### Exercise details
Leaving out the images, please output every entry exactly as it appears.

### Data for analysis
---*---

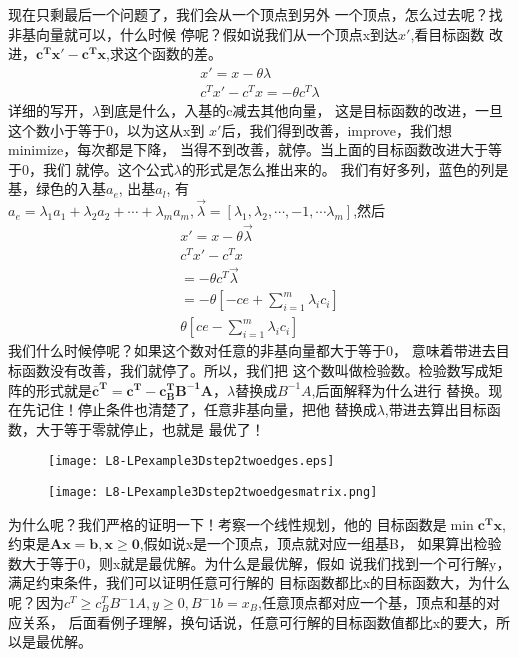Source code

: {
	现在只剩最后一个问题了，我们会从一个顶点到另外
	一个顶点，怎么过去呢？找非基向量就可以，什么时候
	停呢？假如说我们从一个顶点x到达$x'$,看目标函数
	改进，$\mathbf{c^{T}x' - c^{T}x}$,求这个函数的差。
	\begin{eqnarray*}
		x' = x - \theta\lambda \\
		c^{T}x' - c^{T}x = -\theta c^{T}\lambda
	\end{eqnarray*}
	详细的写开，$\lambda$到底是什么，入基的c减去其他向量，
	这是目标函数的改进，一旦这个数小于等于0，以为这从x到
	$x'$后，我们得到改善，improve，我们想minimize，每次都是下降，
	当得不到改善，就停。当上面的目标函数改进大于等于0，我们
	就停。这个公式$\lambda$的形式是怎么推出来的。
	我们有好多列，蓝色的列是基，绿色的入基$a_{e}$, 出基$a_{l}$,
	有$a_{e} = \lambda_{1}a_{1} + \lambda_{2}a_{2} + \cdots
	+\lambda_{m}a_{m},\overrightarrow{\lambda} = [ \lambda_{1}, \lambda_{2},
	\cdots ,-1, \cdots \lambda_{m}]$,然后
	\begin{eqnarray*}
		x' = x - \theta\overrightarrow{\lambda} \\
		c^{T}x' - c^{T}x \\
		= -\theta c^{T}\overrightarrow{\lambda} \\
		= -\theta[ -ce + \sum_{i=1}^{m}\lambda_{i}c_{i}] \\
		\theta[ ce - \sum_{i=1}^{m}\lambda_{i}c_{i}]
	\end{eqnarray*}
	我们什么时候停呢？如果这个数对任意的非基向量都大于等于0，
	意味着带进去目标函数没有改善，我们就停了。所以，我们把
	这个数叫做检验数。检验数写成矩阵的形式就是$\mathbf{\overline{c}^T  = c^T - c_B^T B^{-1} A }$，$\lambda$替换成$B^{-1} A$,后面解释为什么进行
	替换。现在先记住！停止条件也清楚了，任意非基向量，把他
	替换成$\lambda$,带进去算出目标函数，大于等于零就停止，也就是
	最优了！
}
{
	  \begin{figure}[htb]%
	  	\begin{center}%
	  		\begin{minipage}{0.37\textwidth}%
	  			\texttt{[image: L8-LPexample3Dstep2twoedges.eps]}%
	  		\end{minipage}%
	  		\quad
	  		\begin{minipage}{0.42\textwidth}
	  			\texttt{[image: L8-LPexample3Dstep2twoedgesmatrix.png]}%
	  		\end{minipage}%
	  	\end{center}
	  \end{figure}
}
{
	为什么呢？我们严格的证明一下！考察一个线性规划，他的
	目标函数是$\min  \mathbf{c^Tx}$,约束是$\mathbf{Ax = b},
	\mathbf{x \geq 0 }$,假如说x是一个顶点，顶点就对应一组基B，
	如果算出检验数大于等于0，则x就是最优解。为什么是最优解，假如
	说我们找到一个可行解y，满足约束条件，我们可以证明任意可行解的
	目标函数都比x的目标函数大，为什么呢？因为$c^T \geq c^T_BB^-1A,
	y \geq 0, B^-1b = x_B$,任意顶点都对应一个基，顶点和基的对应关系，
	后面看例子理解，换句话说，任意可行解的目标函数值都比x的要大，所
	以是最优解。



}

---*---

### Response to the task
Source code

: {
	现在只剩最后一个问题了，我们会从一个顶点到另外
	一个顶点，怎么过去呢？找非基向量就可以，什么时候
	停呢？假如说我们从一个顶点x到达$x'$,看目标函数
	改进，$\mathbf{c^{T}x' - c^{T}x}$,求这个函数的差。
	\begin{eqnarray*}
		x' = x - \theta\lambda \\
		c^{T}x' - c^{T}x = -\theta c^{T}\lambda
	\end{eqnarray*}
	详细的写开，$\lambda$到底是什么，入基的c减去其他向量，
	这是目标函数的改进，一旦这个数小于等于0，以为这从x到
	$x'$后，我们得到改善，improve，我们想minimize，每次都是下降，
	当得不到改善，就停。当上面的目标函数改进大于等于0，我们
	就停。这个公式$\lambda$的形式是怎么推出来的。
	我们有好多列，蓝色的列是基，绿色的入基$a_{e}$, 出基$a_{l}$,
	有$a_{e} = \lambda_{1}a_{1} + \lambda_{2}a_{2} + \cdots
	+\lambda_{m}a_{m},\overrightarrow{\lambda} = [ \lambda_{1}, \lambda_{2},
	\cdots ,-1, \cdots \lambda_{m}]$,然后
	\begin{eqnarray*}
		x' = x - \theta\overrightarrow{\lambda} \\
		c^{T}x' - c^{T}x \\
		= -\theta c^{T}\overrightarrow{\lambda} \\
		= -\theta[ -ce + \sum_{i=1}^{m}\lambda_{i}c_{i}] \\
		\theta[ ce - \sum_{i=1}^{m}\lambda_{i}c_{i}]
	\end{eqnarray*}
	我们什么时候停呢？如果这个数对任意的非基向量都大于等于0，
	意味着带进去目标函数没有改善，我们就停了。所以，我们把
	这个数叫做检验数。检验数写成矩阵的形式就是$\mathbf{\overline{c}^T  = c^T - c_B^T B^{-1} A }$，$\lambda$替换成$B^{-1} A$,后面解释为什么进行
	替换。现在先记住！停止条件也清楚了，任意非基向量，把他
	替换成$\lambda$,带进去算出目标函数，大于等于零就停止，也就是
	最优了！
}
{
	  \begin{figure}[htb]%
	  	\begin{center}%
	  		\begin{minipage}{0.37\textwidth}%
	  			\texttt{[image: L8-LPexample3Dstep2twoedges.eps]}%
	  		\end{minipage}%
	  		\quad
	  		\begin{minipage}{0.42\textwidth}
	  			\texttt{[image: L8-LPexample3Dstep2twoedgesmatrix.png]}%
	  		\end{minipage}%
	  	\end{center}
	  \end{figure}
}
{
	为什么呢？我们严格的证明一下！考察一个线性规划，他的
	目标函数是$\min  \mathbf{c^Tx}$,约束是$\mathbf{Ax = b},
	\mathbf{x \geq 0 }$,假如说x是一个顶点，顶点就对应一组基B，
	如果算出检验数大于等于0，则x就是最优解。为什么是最优解，假如
	说我们找到一个可行解y，满足约束条件，我们可以证明任意可行解的
	目标函数都比x的目标函数大，为什么呢？因为$c^T \geq c^T_BB^-1A,
	y \geq 0, B^-1b = x_B$,任意顶点都对应一个基，顶点和基的对应关系，
	后面看例子理解，换句话说，任意可行解的目标函数值都比x的要大，所
	以是最优解。



}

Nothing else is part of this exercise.